┌─ Source material

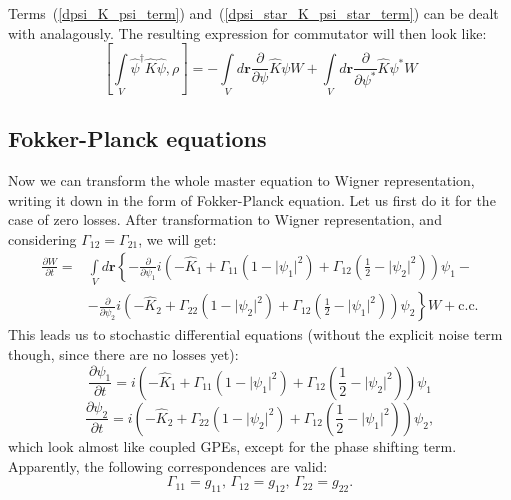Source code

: \documentclass[12pt,notitlepage]{report}
\begin{document}
Terms~(\ref{dpsi_K_psi_term}) and~(\ref{dpsi_star_K_psi_star_term}) can be dealt with analagously.
The resulting expression for commutator will then look like:
\[
[ \int\limits_V \hat{\psi}^\dagger \hat{K} \hat{\psi}, \rho ]  = - \int\limits_V d\mathbf{r} \frac{\partial}{\partial\psi} \hat{K} \psi W +
\int\limits_V d\mathbf{r} \frac{\partial}{\partial\psi^*} \hat{K} \psi^* W
\]

\subsection*{Fokker-Planck equations}

Now we can transform the whole master equation to Wigner representation, writing it down in the form of Fokker-Planck equation.
Let us first do it for the case of zero losses.
After transformation to Wigner representation, and considering $\Gamma_{12} = \Gamma_{21} $, we will get:
\begin{equation*}
\begin{split}
\frac{\partial W}{\partial t} = & \int\limits_V d\mathbf{r} \left\{ - \frac{\partial}{\partial \psi_1} i \left( - \hat{K}_1 +
\Gamma_{11} \left( 1 - \lvert \psi_1 \rvert^2 \right) +
\Gamma_{12} \left( \frac{1}{2} - \lvert \psi_2 \rvert^2 \right) \right) \psi_1 - \right. \\
& \left. - \frac{\partial}{\partial \psi_2} i \left( - \hat{K}_2 + \Gamma_{22} \left( 1 - \lvert \psi_2 \rvert^2 \right) +
\Gamma_{12} \left( \frac{1}{2} - \lvert \psi_1 \rvert^2 \right) \right) \psi_2 \right\} W +
\textrm{c.c.}
\end{split}
\end{equation*}
This leads us to stochastic differential equations (without the explicit noise term though, since there are no losses yet):
\[
\frac{\partial \psi_1}{\partial t} = i \left( - \hat{K}_1 + \Gamma_{11} \left( 1 - \lvert \psi_1 \rvert^2 \right) +
\Gamma_{12} \left( \frac{1}{2} - \lvert \psi_2 \rvert^2 \right) \right) \psi_1
\]
\[
\frac{\partial \psi_2}{\partial t} = i \left( - \hat{K}_2 + \Gamma_{22} \left( 1 - \lvert \psi_2 \rvert^2 \right) +
\Gamma_{12} \left( \frac{1}{2} - \lvert \psi_1 \rvert^2 \right) \right) \psi_2,
\]
which look almost like coupled GPEs, except for the phase shifting term.
Apparently, the following correspondences are valid:
\[
\Gamma_{11} = g_{11},\, \Gamma_{12} = g_{12},\, \Gamma_{22} = g_{22}.
\]
\end{document}
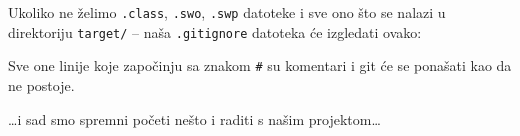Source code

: Ukoliko ne želimo \verb+.class+, \verb+.swo+, \verb+.swp+ datoteke i sve ono što se nalazi u direktoriju \verb+target/+ -- naša \verb+.gitignore+ datoteka će izgledati ovako:

\gitoutputcommand{%
\color{gray}{\# Vim privremene datoteke:}\\
\color{black}{*.swp}\\
\color{black}{*.swo}\\
\color{gray}{\# Java kompajlirane klase:}\\
\color{black}{*.class}\\
\color{gray}{\# Output direktorij s rezultatima kompajliranja i builda:}\\
\color{black}{target/*}%
}

Sve one linije koje započinju sa znakom \verb+#+ su komentari i git će se ponašati kao da ne postoje.

\dots{}i sad smo spremni početi nešto i raditi s našim projektom\dots


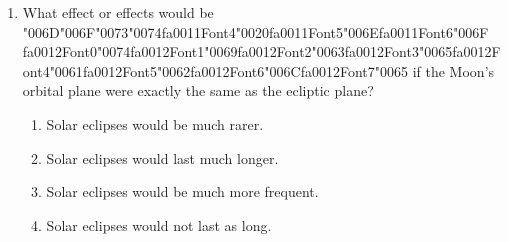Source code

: \documentclass[12pt]{article}
\begin{document}
\begin{enumerate}[label=\arabic*.]
\begin{enumerate}[label=(\alph*)]
\end{enumerate}
\item What effect or effects would be {\char"006D}{\char"006F}{\char"0073}{\char"0074}{\csname fa0011Font4\endcsname\char"0020}{\csname fa0011Font5\endcsname\char"006E}{\csname fa0011Font6\endcsname\char"006F} {\csname fa0012Font0\endcsname\char"0074}{\csname fa0012Font1\endcsname\char"0069}{\csname fa0012Font2\endcsname\char"0063}{\csname fa0012Font3\endcsname\char"0065}{\csname fa0012Font4\endcsname\char"0061}{\csname fa0012Font5\endcsname\char"0062}{\csname fa0012Font6\endcsname\char"006C}{\csname fa0012Font7\endcsname\char"0065} if the Moon's orbital plane were exactly
the same as the ecliptic plane?
\begin{enumerate}[label=(\alph*)]
    \item Solar eclipses would be much rarer.
    \item Solar eclipses would last much longer.
    \item Solar eclipses would be much more frequent.
    \item Solar eclipses would not last as long.
\end{enumerate}
\end{enumerate}
\end{document}
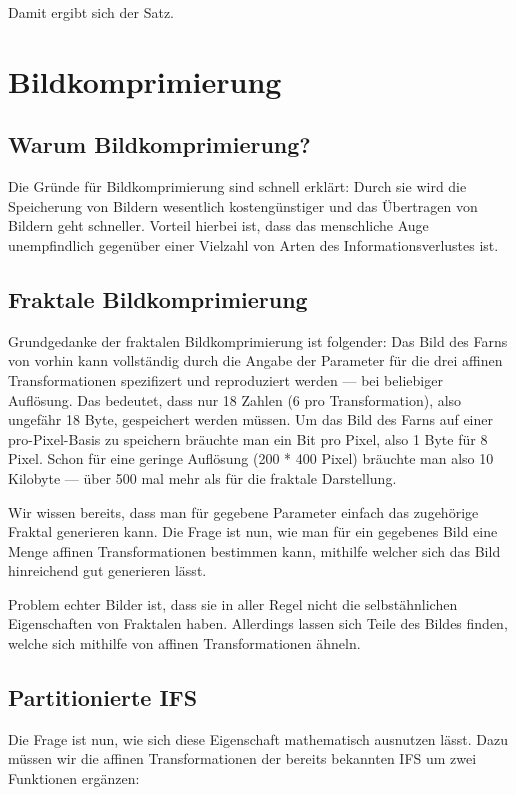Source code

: \documentclass[afourpaper]{tufte-handout}
\begin{document}
Damit ergibt sich der Satz.

\section{Bildkomprimierung}

\subsection{Warum Bildkomprimierung?}

Die Gründe für Bildkomprimierung sind schnell erklärt: Durch sie wird die Speicherung von Bildern wesentlich kostengünstiger und das Übertragen von Bildern geht schneller. Vorteil hierbei ist, dass das menschliche Auge unempfindlich gegenüber einer Vielzahl von Arten des Informationsverlustes ist.

\subsection{Fraktale Bildkomprimierung}

Grundgedanke der fraktalen Bildkomprimierung ist folgender: Das Bild des Farns von vorhin kann vollständig durch die Angabe der Parameter für die drei affinen Transformationen spezifizert und reproduziert werden --- bei beliebiger Auflösung. Das bedeutet, dass nur 18 Zahlen (6 pro Transformation), also ungefähr 18 Byte, gespeichert werden müssen. Um das Bild des Farns auf einer pro-Pixel-Basis zu speichern bräuchte man ein Bit pro Pixel, also 1 Byte für 8 Pixel. Schon für eine geringe Auflösung (200 * 400 Pixel) bräuchte man also 10 Kilobyte --- über 500 mal mehr als für die fraktale Darstellung.

Wir wissen bereits, dass man für gegebene Parameter einfach das zugehörige Fraktal generieren kann. Die Frage ist nun, wie man für ein gegebenes Bild eine Menge affinen Transformationen bestimmen kann, mithilfe welcher sich das Bild hinreichend gut generieren lässt.

Problem echter Bilder ist, dass sie in aller Regel nicht die selbstähnlichen Eigenschaften von Fraktalen haben. Allerdings lassen sich Teile des Bildes finden, welche sich mithilfe von affinen Transformationen ähneln.

\subsection{Partitionierte IFS}

Die Frage ist nun, wie sich diese Eigenschaft mathematisch ausnutzen lässt. Dazu müssen wir die affinen Transformationen der bereits bekannten IFS um zwei Funktionen ergänzen:
\end{document}
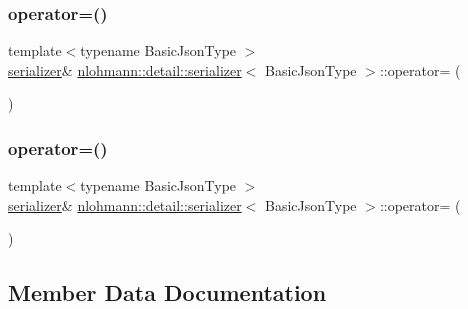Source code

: \subsubsection{\texorpdfstring{operator=()}{operator=()}\hspace{0.1cm}{\footnotesize\ttfamily [1/2]}}
{\footnotesize\ttfamily template$<$typename Basic\+Json\+Type $>$ \\
\hyperlink{classnlohmann_1_1detail_1_1serializer}{serializer}\& \hyperlink{classnlohmann_1_1detail_1_1serializer}{nlohmann\+::detail\+::serializer}$<$ Basic\+Json\+Type $>$\+::operator= (\begin{DoxyParamCaption}\item[{const \hyperlink{classnlohmann_1_1detail_1_1serializer}{serializer}$<$ Basic\+Json\+Type $>$ \&}]{ }\end{DoxyParamCaption})\hspace{0.3cm}{\ttfamily [delete]}}

\mbox{\label{classnlohmann_1_1detail_1_1serializer_acaafe3436ee5fb74777eb4132a88c513}} 
\subsubsection{\texorpdfstring{operator=()}{operator=()}\hspace{0.1cm}{\footnotesize\ttfamily [2/2]}}
{\footnotesize\ttfamily template$<$typename Basic\+Json\+Type $>$ \\
\hyperlink{classnlohmann_1_1detail_1_1serializer}{serializer}\& \hyperlink{classnlohmann_1_1detail_1_1serializer}{nlohmann\+::detail\+::serializer}$<$ Basic\+Json\+Type $>$\+::operator= (\begin{DoxyParamCaption}\item[{\hyperlink{classnlohmann_1_1detail_1_1serializer}{serializer}$<$ Basic\+Json\+Type $>$ \&\&}]{ }\end{DoxyParamCaption})\hspace{0.3cm}{\ttfamily [delete]}}



\subsection{Member Data Documentation}
\mbox{\label{classnlohmann_1_1detail_1_1serializer_a311e5d6f4b31d5be0eb3c0cb20b6965a}} 
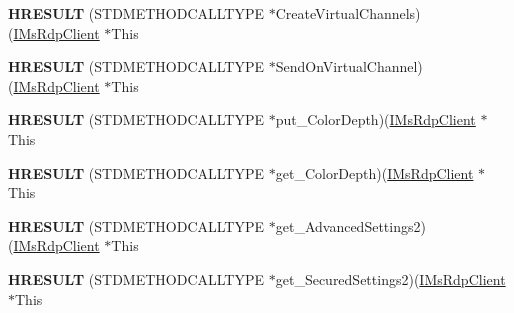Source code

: \begin{DoxyCompactItemize}
\mbox{\label{struct_m_s_t_s_c_lib_1_1_i_ms_rdp_client_vtbl_a590a229508719ccb47222a2e85df9c61}} 
{\bfseries H\+R\+E\+S\+U\+LT} (S\+T\+D\+M\+E\+T\+H\+O\+D\+C\+A\+L\+L\+T\+Y\+PE $\ast$Create\+Virtual\+Channels)(\hyperlink{interface_m_s_t_s_c_lib_1_1_i_ms_rdp_client}{I\+Ms\+Rdp\+Client} $\ast$This
\item 
\mbox{\label{struct_m_s_t_s_c_lib_1_1_i_ms_rdp_client_vtbl_a1351e856207762743bd3cedf40ee2cdc}} 
{\bfseries H\+R\+E\+S\+U\+LT} (S\+T\+D\+M\+E\+T\+H\+O\+D\+C\+A\+L\+L\+T\+Y\+PE $\ast$Send\+On\+Virtual\+Channel)(\hyperlink{interface_m_s_t_s_c_lib_1_1_i_ms_rdp_client}{I\+Ms\+Rdp\+Client} $\ast$This
\item 
\mbox{\label{struct_m_s_t_s_c_lib_1_1_i_ms_rdp_client_vtbl_aa58a17a37dfa892cfffec86202a9e9d0}} 
{\bfseries H\+R\+E\+S\+U\+LT} (S\+T\+D\+M\+E\+T\+H\+O\+D\+C\+A\+L\+L\+T\+Y\+PE $\ast$put\+\_\+\+Color\+Depth)(\hyperlink{interface_m_s_t_s_c_lib_1_1_i_ms_rdp_client}{I\+Ms\+Rdp\+Client} $\ast$This
\item 
\mbox{\label{struct_m_s_t_s_c_lib_1_1_i_ms_rdp_client_vtbl_a6ef4315108c226748b319bf11161456c}} 
{\bfseries H\+R\+E\+S\+U\+LT} (S\+T\+D\+M\+E\+T\+H\+O\+D\+C\+A\+L\+L\+T\+Y\+PE $\ast$get\+\_\+\+Color\+Depth)(\hyperlink{interface_m_s_t_s_c_lib_1_1_i_ms_rdp_client}{I\+Ms\+Rdp\+Client} $\ast$This
\item 
\mbox{\label{struct_m_s_t_s_c_lib_1_1_i_ms_rdp_client_vtbl_a0114d46a2ea07ee1e5edbe8e393641d3}} 
{\bfseries H\+R\+E\+S\+U\+LT} (S\+T\+D\+M\+E\+T\+H\+O\+D\+C\+A\+L\+L\+T\+Y\+PE $\ast$get\+\_\+\+Advanced\+Settings2)(\hyperlink{interface_m_s_t_s_c_lib_1_1_i_ms_rdp_client}{I\+Ms\+Rdp\+Client} $\ast$This
\item 
\mbox{\label{struct_m_s_t_s_c_lib_1_1_i_ms_rdp_client_vtbl_a7a30feb1f864a84692c7b0e6b459e97f}} 
{\bfseries H\+R\+E\+S\+U\+LT} (S\+T\+D\+M\+E\+T\+H\+O\+D\+C\+A\+L\+L\+T\+Y\+PE $\ast$get\+\_\+\+Secured\+Settings2)(\hyperlink{interface_m_s_t_s_c_lib_1_1_i_ms_rdp_client}{I\+Ms\+Rdp\+Client} $\ast$This
\item 

\end{DoxyCompactItemize}
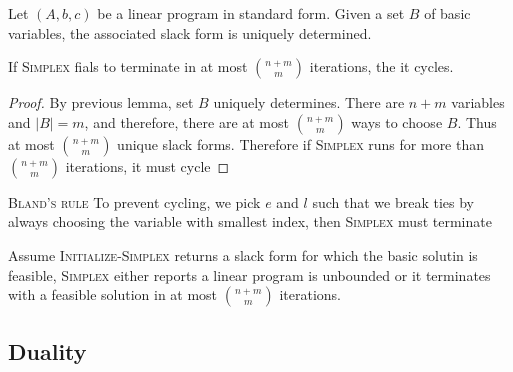 \documentclass[11pt]{article}
\begin{document}
\begin{lemma*}
    Let $(A,b,c)$ be a linear program in standard form. Given a set $B$ of basic variables, the associated slack form is uniquely determined. 
\end{lemma*}

\begin{lemma*}
    If \textsc{Simplex} fials to terminate in at most $\binom{n+m}{m}$ iterations, the it cycles. 
    \begin{proof}
        By previous lemma, set $B$ uniquely determines. There are $n+m$ variables and $|B| = m$, and therefore, there are at most $\binom{n+m}{m}$ ways to choose $B$. Thus at most $\binom{n+m}{m}$ unique slack forms. Therefore if \textsc{Simplex} runs for more than $\binom{n+m}{m}$ iterations, it must cycle
    \end{proof}
    
\end{lemma*}

\begin{lemma*}
    \textsc{Bland's rule} To prevent cycling, we pick $e$ and $l$ such that we break ties by always choosing the variable with smallest index, then \textsc{Simplex} must terminate
\end{lemma*}

\begin{lemma*}
    Assume \textsc{Initialize-Simplex} returns a slack form for which the basic solutin is feasible, \textsc{Simplex} either reports a linear program is unbounded or it terminates with a feasible solution in at most $\binom{n+m}{m}$  iterations. 
\end{lemma*}



\subsection*{Duality}


\begin{defn*}
    
\end{defn*}
\end{document}
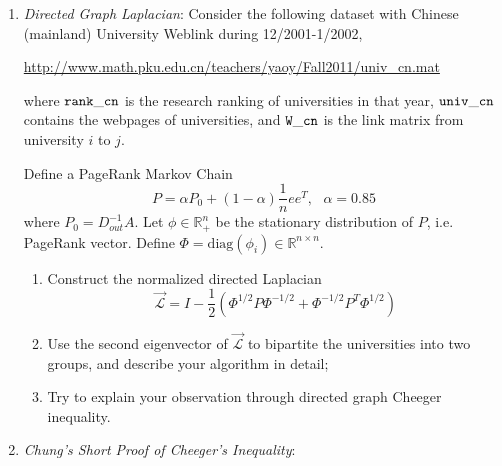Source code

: \documentclass[11pt]{article}
\def\R{{\mathbb R}}
\def\diag{{\mathrm{diag}}}
\begin{document}
\begin{enumerate}
\item {\em Directed Graph Laplacian}: Consider the following dataset with Chinese (mainland) University Weblink during 12/2001-1/2002,

\url{http://www.math.pku.edu.cn/teachers/yaoy/Fall2011/univ_cn.mat}

where $\tt{rank\_{}cn}$ is the research ranking of universities in that year, $\tt{univ\_{}cn}$ contains the webpages of universities, and $\tt{W\_{}cn}$ is the link matrix from university
$i$ to $j$. 

Define a PageRank Markov Chain
\[  P = \alpha P_0 + (1-\alpha) \frac{1}{n} e e^T, \ \ \ \alpha = 0.85 \]
where $P_0 = D_{out}^{-1} A$. Let $\phi\in \R_+^n$ be the stationary distribution of $P$, i.e. PageRank vector. Define $\Phi = \diag(\phi_i)\in \R^{n\times n}$.
\begin{enumerate}
\item Construct the normalized directed Laplacian 
\[ \mathcal{\vec{L}}=I - \frac{1}{2}(\Phi^{1/2} P \Phi^{-1/2} + \Phi^{-1/2} P^T \Phi^{1/2} ) \]
\item Use the second eigenvector of $\mathcal{\vec{L}}$ to bipartite the universities into two groups, and describe your algorithm in detail;
\item Try to explain your observation through directed graph Cheeger inequality.
\end{enumerate} 
  
%
%


\item {\em *Chung's Short Proof of Cheeger's Inequality}: 


\end{enumerate}
\end{document}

└─

Problem requirements
How many lines of the data above include the word "then"? Only that number should be returned.

Result of this task
2